M&C: Você acha que vamos ter alguma mudança no perfil de consumidor de moda online no pós-pandemia?
Eduardo Kyrillos: Eu não espero uma mudança no perfil do consumidor, mas acho que a pandemia acelerou movimentos que já vinham acontecendo no perfil de consumo. Não tenho dúvidas de que a palavra propósito, que é a identidade de uma marca, é muito mais importante hoje do que antes. O consumidor é o mesmo, mas o consumo muda. O consumidor digital consome menos e o nível de consciência é muito alto. Ele faz uma compra menos impulsiva e mais racional do que uma compra no shopping. Esse movimento de compra consciente, de slow fashion, de produtos duráveis é crescente no online e no presencial, mas a compra online está à frente no tempo e as tendências batem primeiro para a gente.
O movimento de compra consciente, de slow fashion, de produtos duráveis é crescente no online e no presencial, mas na compra online está à frente.
M&C: Qual é o perfil hoje do consumidor da Shop2Gheter e da OQVestir?
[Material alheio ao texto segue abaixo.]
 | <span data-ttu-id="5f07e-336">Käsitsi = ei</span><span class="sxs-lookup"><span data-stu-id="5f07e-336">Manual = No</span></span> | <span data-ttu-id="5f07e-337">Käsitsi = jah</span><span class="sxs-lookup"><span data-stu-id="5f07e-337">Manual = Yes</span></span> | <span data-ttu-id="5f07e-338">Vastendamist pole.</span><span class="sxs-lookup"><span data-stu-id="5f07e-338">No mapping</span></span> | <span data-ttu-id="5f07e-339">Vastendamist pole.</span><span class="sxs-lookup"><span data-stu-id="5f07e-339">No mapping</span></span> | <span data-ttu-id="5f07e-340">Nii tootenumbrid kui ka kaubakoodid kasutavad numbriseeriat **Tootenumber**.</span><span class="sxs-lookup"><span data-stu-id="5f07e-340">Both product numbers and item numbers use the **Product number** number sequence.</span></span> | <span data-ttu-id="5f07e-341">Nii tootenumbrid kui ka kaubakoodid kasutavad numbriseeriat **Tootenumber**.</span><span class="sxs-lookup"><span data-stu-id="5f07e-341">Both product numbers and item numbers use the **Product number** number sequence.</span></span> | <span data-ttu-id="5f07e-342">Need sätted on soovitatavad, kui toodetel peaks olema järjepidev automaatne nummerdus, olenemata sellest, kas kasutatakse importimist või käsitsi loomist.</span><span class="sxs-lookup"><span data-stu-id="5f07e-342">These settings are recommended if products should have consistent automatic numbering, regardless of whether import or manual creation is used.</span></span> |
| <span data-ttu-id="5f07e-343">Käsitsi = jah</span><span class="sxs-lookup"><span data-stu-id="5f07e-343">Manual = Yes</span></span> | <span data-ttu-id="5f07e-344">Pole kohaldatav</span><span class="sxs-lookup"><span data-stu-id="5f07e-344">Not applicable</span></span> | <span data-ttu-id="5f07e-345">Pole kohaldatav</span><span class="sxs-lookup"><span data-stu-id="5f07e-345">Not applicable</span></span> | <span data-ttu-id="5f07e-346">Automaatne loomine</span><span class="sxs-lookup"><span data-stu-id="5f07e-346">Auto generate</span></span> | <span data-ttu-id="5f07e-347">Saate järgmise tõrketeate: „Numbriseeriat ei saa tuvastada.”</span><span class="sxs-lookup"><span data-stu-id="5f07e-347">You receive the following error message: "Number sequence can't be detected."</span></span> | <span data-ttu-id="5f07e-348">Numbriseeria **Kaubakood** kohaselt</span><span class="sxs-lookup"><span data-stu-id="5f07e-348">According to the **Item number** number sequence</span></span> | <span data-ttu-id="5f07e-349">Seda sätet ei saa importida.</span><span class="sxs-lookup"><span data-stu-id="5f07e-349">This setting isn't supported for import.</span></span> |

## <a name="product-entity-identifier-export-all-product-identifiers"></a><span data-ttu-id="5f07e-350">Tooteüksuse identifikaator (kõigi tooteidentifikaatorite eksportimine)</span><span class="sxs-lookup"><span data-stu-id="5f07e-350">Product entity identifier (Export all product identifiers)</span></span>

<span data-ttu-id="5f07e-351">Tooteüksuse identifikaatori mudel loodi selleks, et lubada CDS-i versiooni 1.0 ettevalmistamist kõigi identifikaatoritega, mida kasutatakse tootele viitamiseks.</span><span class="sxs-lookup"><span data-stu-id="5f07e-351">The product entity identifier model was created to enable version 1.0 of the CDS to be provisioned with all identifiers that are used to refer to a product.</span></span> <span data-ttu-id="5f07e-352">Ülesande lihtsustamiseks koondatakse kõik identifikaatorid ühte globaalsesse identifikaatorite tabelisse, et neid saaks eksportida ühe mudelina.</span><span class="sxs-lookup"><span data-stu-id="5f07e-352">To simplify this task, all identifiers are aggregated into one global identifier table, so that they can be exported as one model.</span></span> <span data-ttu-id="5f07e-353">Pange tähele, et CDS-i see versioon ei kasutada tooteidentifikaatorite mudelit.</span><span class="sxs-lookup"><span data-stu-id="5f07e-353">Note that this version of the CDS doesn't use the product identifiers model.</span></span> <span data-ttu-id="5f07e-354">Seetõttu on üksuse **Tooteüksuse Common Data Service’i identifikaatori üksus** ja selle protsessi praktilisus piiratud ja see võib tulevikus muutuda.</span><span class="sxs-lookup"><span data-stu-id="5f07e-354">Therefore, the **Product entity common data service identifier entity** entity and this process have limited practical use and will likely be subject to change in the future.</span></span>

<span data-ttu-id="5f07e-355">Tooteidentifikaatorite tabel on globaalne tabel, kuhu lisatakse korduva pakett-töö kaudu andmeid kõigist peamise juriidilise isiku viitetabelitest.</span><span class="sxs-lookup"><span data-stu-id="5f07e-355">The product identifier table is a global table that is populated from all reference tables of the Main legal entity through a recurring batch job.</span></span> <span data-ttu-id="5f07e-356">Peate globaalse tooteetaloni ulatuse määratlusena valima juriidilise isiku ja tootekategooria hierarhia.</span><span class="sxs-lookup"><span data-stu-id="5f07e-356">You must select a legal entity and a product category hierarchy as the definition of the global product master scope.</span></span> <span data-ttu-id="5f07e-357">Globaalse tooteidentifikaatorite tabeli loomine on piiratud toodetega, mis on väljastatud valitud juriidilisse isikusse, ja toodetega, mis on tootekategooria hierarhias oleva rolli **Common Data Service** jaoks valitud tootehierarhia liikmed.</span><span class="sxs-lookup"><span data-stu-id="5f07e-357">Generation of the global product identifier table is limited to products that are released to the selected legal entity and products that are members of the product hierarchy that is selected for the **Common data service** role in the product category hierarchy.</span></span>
Eduardo Kyrillos: Em ambos os sites temos como mercado endereçável a classe A, porém, o tíquete médio da peça vendida no OQVestir é mais baixo. Embora seja um público da mesma classe social, o que diferencia isso são a idade e o comportamento. No Shop2Gheter, temos um perfil de consumidor mais perene, permanente, que quer um material mais nobre e não se importa de investir um pouco mais numa peça com esses atributos. Já a maior parte dos consumidores do OQVestir é solteira e sem filhos.
M&C: Qual é a receita do grupo hoje e a previsão de crescimento para os próximos anos?
Eduardo Kyrillos: Vamos fechar 2021 com uma receita bruta de R$ 300 milhões e nosso target de crescimento gira na casa dos 30% nos próximos anos. O ano de 2021 foi atípico e crescemos acima disso. Acho que 2022 será um ano difícil e provavelmente vamos revisar esse planejamento para baixo, na casa dos 25% por, pelo menos, mais três anos. Nossa base ainda é pequena num mercado de vestuário online. E o conhecimento das nossas marcas ainda é baixo. Por isso, conseguimos ver um cenário de crescimento por alguns anos.
M&C: Esse cenário difícil em 2022, você acredita que será por conta da economia, da pandemia ou das eleições?
Eduardo Kyrillos: Temos uma série de fatores, entre eles aumento de preços, falta de matéria-prima com aumento de preço, que deixa o produto mais caro, o dólar, que potencializa esse problema, e o fator juros que está subindo e vai deixar o crédito reduzido e o dinheiro escasso. Temos uma conjuntura econômica de um quadro recessivo. Se crescer um pouco, a gente já fica feliz.